Optimal Discrimination Between Two Pure States and Dolinar-Type Coherent-State Detection

We consider the problem of discrimination between two pure quantum states. It is well known that the optimal measurement under both the error-probability and log-loss criteria is a projection, while under an ``erasure-distortion'' criterion it is a three-outcome positive operator-valued measure (POVM). These results were derived separately. We present a unified approach which finds the optimal measurement under any distortion measure that satisfies a convexity relation with respect to the Bhattacharyya distance. Namely, whenever the measure is relatively convex (resp. concave), the measurement is the projection (resp. three-outcome POVM) above.
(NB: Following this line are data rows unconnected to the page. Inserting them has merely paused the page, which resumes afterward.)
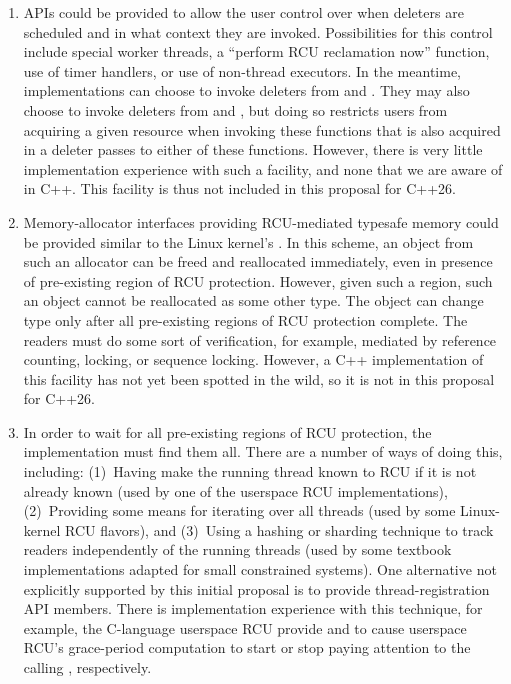 \begin{enumerate}
\item	APIs could be provided to allow the user control over when
	deleters are scheduled and in what context they are invoked.
	Possibilities for this control include special worker threads,
	a ``perform RCU reclamation now'' function, use of timer handlers,
	or use of non-thread executors.
	In the meantime, implementations can choose to invoke deleters
	from  and .
	They may also choose to invoke deleters from 
	and , but doing so restricts users from
	acquiring a given resource when invoking these functions that
	is also acquired in a deleter passes to either of these functions.
	However, there is very little implementation experience with
	such a facility, and none that we are aware of in C++.
	This facility is thus not included in this proposal for C++26.
\item	Memory-allocator interfaces providing RCU-mediated typesafe
	memory could be provided similar to the Linux kernel's
	.
	In this scheme, an object from such an allocator can be freed
	and reallocated immediately, even in presence of pre-existing
	region of RCU protection.
	However, given such a region, such an object cannot be reallocated
	as some other type.
	The object can change type only after all pre-existing regions
	of RCU protection complete.
	The readers must do some sort of verification, for example,
	mediated by reference counting, locking, or sequence locking.
	However, a C++ implementation of this facility has not yet been
	spotted in the wild, so it is not in this proposal for C++26.
\item	In order to wait for all pre-existing regions of RCU protection,
	the implementation must find them all.
	There are a number of ways of doing this, including:
	(1)~Having  make the running thread known
	to RCU if it is not already known (used by one of the userspace
	RCU implementations),
	(2)~Providing some means for iterating over all threads (used
	by some Linux-kernel RCU flavors), and
	(3)~Using a hashing or sharding technique to track readers
	independently of the running threads (used by some textbook
	implementations adapted for small constrained systems).
	One alternative not explicitly supported by this initial
	proposal is to provide thread-registration API members.
	There is implementation experience with this technique,
	for example, the C-language userspace RCU provide
	 and 
	to cause userspace RCU's grace-period computation to start
	or stop paying attention to the calling ,
	respectively.


\end{enumerate}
The three above-mentioned results are obtained as special cases of this simple derivation. As for further measures for which our result applies, we prove that Renyi entropies of order $1$ and above (resp. $1/2$ and below) are relatively convex (resp. concave). A special setting of great practical interest, is the discrimination between two coherent-light waveforms. In a remarkable work by Dolinar it was shown that a simple detector consisting of a photon counter and a feedback-controlled local oscillator obtains the quantum-optimal error probability. Later it was shown that the same detector (with the same local signal) is also optimal in the log-loss sense. By applying a similar convexity approach, we obtain in a unified manner the optimal signal for a variety of criteria.